United States of Whatever or State of the Union Address recap

Tonight the Fox network couldn't show an extended episode of America Idol's three day season premiere. Or yet another reality show like "Who is dating the shemale", because of the State of the Union address. Actually maybe it was a good thing. No crazy Fox programming, and the negative backlash of Iowa is put to the back burner. The speech was 54 minutes long, and as entertaining as anything else that has been on TV recently here are some of the highlights. And yes I make fun of some Democrats.

  • Ted Kennedy was shown shaking his head and then laughing as what Bush was saying.

  • When Bush mentioned that parts of the Patriot Act will expire in 2005. The democrats side of the room erupted in cheers. Bush shot them a look that could kill.

  • Are Weapons of Mass Murder different from Weapons of Mass destruction?

  • What was with all the weird inappropriate grins?

  • He made a "commitment" to our brave men and women of the armed services. What about the kevlar vest many of them don't have? That republican Joe Scarborough has been talking up on his MSNBC show.

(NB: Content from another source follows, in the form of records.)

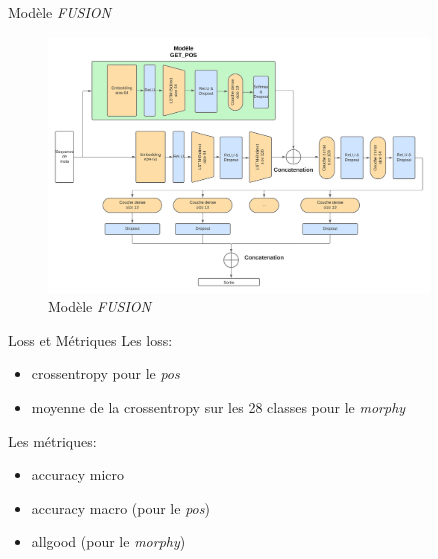 \documentclass[11pt]{beamer}
\begin{document}
\begin{frame}{Modèle \textit{FUSION}}
    \begin{figure}[!ht]
        \centering
        \includegraphics[width=0.9\textwidth]{get_morphy_fusion.png}
        \caption{Modèle \textit{FUSION}}
        \label{fig: model fusion}
    \end{figure}
\end{frame}

\begin{frame}{Loss et Métriques}
    Les loss:
    \begin{itemize}
        \item crossentropy pour le \textit{pos}
        \item moyenne de la crossentropy sur les 28 classes pour le \textit{morphy}
    \end{itemize}
    Les métriques:
    \begin{itemize}
        \item accuracy micro
        \item accuracy macro (pour le \textit{pos})
        \item allgood (pour le \textit{morphy})
    \end{itemize}
\end{frame}
\end{document}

  • Many republicans were clapping very less than enthusiastically.

  • One congress man was reading a newspaper

  • Bush wants to protect businesses from what he refers toa s junk and frivolous lawsuits. This President protecting businesses? How unprecedented.

  • He is against granting amnesty to illegal immigrants (so am I), but is pushing for a Temporary Visiting Worker program, which would let millions of illegal aliens work in jobs that no Americans want. But not being citizens they probably are not going to pay any taxes on their wages. But if they were granted citizenship, their wages would all be taxed, and they too would be helping support this country re-building other countries but not this one.

  • Hillary Clinton, wasn't paying attention, until she realized the camera was on her and gave a big smile. She has the most horse like yellow teeth in the congress. Probably on the East Coast.

  • representative Charles Rangel was barely awake.

  • The last 15 minutes or so were very God-tastic

  • He really emphasized being against Gay marriage, and he was more assertive about protecting the sanctity of marriage, than he was about fighting terrorism and finding Osama bin Laden, who was never mentioned. But this makes sense since those airplanes that hit the World Trade Center were all members of a gay marriage cult on the way to Rosie O'Donell's Gay Cruise, not Al Queda operatives starting a jihad against America.